La clause compromissoire d’un contrat d’assurance, soit la stipulation par laquelle les parties à un contrat s’engagent à soumettre à l’arbitrage les contestations qui pourraient s’élever entre elles, selon l’article 1442 du code de procédure civile, est opposable aux victimes exerçant une action directe contre les assureurs en responsabilité. En effet, la clause n’est pas manifestement inapplicable dans cette relation entre les victimes et les assureurs en responsabilité, au-delà donc des parties contractantes initiales et alors même que le tiers victime n’a pas exprimé son consentement à l’arbitrage, selon l’énonciation de la Cour de cassation.
Au fondement de cette solution, la Cour du Quai de l’Horloge se base sur le principe compétence-compétence, selon lequel il appartient à l’arbitre de statuer, par priorité, sur sa propre compétence, sauf nullité ou inapplicabilité manifeste de la clause d’arbitrage ; en justification de l’application du principe, la Cour a analysé la clause compromissoire comme un accessoire au droit d’action, au risque de heurter de front le principe du consensualisme et le principe de consentement des parties à l’arbitrage, des piliers de notre droit.
La Cour de cassation, en son arrêt rendu en date du 19 décembre 2018 en formation de Première chambre civile, énonce sans ambiguïté dans l’exposé de ses motifs que « (…) selon le principe compétence-compétence, il appartient à l’arbitre de statuer, par priorité, sur sa propre compétence sauf nullité ou inapplicabilité manifeste de la clause d’arbitrage ; qu’ayant constaté de la contrat souscrit par la société X stipulait que les litiges concernés par le contrat d’assurance devaient être portés, à l’exclusion des juridictions ordinaires, devant une juridiction d’arbitrage de Hambourg et réglés selon les règlements de la German Maritime Arbitrators Association, la cour d’appel, qui a retenu que la clause compromissoire n’était pas manifestement inapplicable dès lors qu’accessoire du droit d’action, elle était opposable aux victimes exerçant l’action directe contre les assureurs, a exactement décidé que le tribunal de commerce de Nancy était incompétent (…) ».
En l’espèce, une péniche appartenant à une société de transport maritime, titulaire d’une police d’assurance souscrite auprès d’un pool de sociétés d’assurances, celle-ci étant pourvue d’une clause compromissoire, a heurté un barrage et causé en conséquence des dommages à l’ouvrage, dont la gestion est confiée à l’établissement public Voies Navigables de France (VNF).
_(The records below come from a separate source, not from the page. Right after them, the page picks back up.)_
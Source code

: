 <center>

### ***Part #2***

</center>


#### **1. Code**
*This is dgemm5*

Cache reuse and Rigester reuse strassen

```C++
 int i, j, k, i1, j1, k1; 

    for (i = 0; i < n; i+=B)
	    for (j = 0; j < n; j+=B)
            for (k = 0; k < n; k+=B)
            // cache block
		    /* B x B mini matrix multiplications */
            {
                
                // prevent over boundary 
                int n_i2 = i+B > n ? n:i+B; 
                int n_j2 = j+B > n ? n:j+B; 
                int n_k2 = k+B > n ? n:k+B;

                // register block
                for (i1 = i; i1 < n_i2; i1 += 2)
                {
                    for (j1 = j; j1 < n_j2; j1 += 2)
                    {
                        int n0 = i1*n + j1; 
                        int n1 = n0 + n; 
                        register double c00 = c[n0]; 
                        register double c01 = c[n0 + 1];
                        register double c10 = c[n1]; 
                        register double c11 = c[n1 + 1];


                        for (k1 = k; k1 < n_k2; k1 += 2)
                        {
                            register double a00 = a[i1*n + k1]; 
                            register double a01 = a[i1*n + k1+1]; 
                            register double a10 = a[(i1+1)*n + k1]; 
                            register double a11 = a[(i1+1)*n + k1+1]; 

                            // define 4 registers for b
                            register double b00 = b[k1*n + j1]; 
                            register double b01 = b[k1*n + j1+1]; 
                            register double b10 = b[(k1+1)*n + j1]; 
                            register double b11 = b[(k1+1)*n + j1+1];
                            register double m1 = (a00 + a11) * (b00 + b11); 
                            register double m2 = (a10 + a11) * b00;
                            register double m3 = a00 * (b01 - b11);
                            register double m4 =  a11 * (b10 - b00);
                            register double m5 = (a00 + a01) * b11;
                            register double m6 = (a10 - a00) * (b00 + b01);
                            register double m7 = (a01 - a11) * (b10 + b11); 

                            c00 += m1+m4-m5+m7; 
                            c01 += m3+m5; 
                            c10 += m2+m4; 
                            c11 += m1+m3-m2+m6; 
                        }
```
L’établissement public VNF a alors assigné la société propriétaire du navire qui a causé les dommages et ses assureurs devant les juridictions de Nancy en réparation de son préjudice, notamment ; la cour d’appel a conclu à l’incompétence des juridictions étatiques, à l’observation de la clause compromissoire stipulée dans le contrat d’assurance.
Selon VNF, au soutien de son pourvoi, la clause d’arbitrage lui est inopposable, car il est une partie tierce à la police d’assurance, liant initialement la société de transport maritime et le pool de sociétés d’assurances, et ainsi qu’elle n’a pas exprimé son consentement à l’arbitrage. Ainsi, la clause compromissoire lui est manifestement inapplicable, et le contentieux relève ipso facto de la compétence des juridictions étatiques, et non de la juridiction arbitrale.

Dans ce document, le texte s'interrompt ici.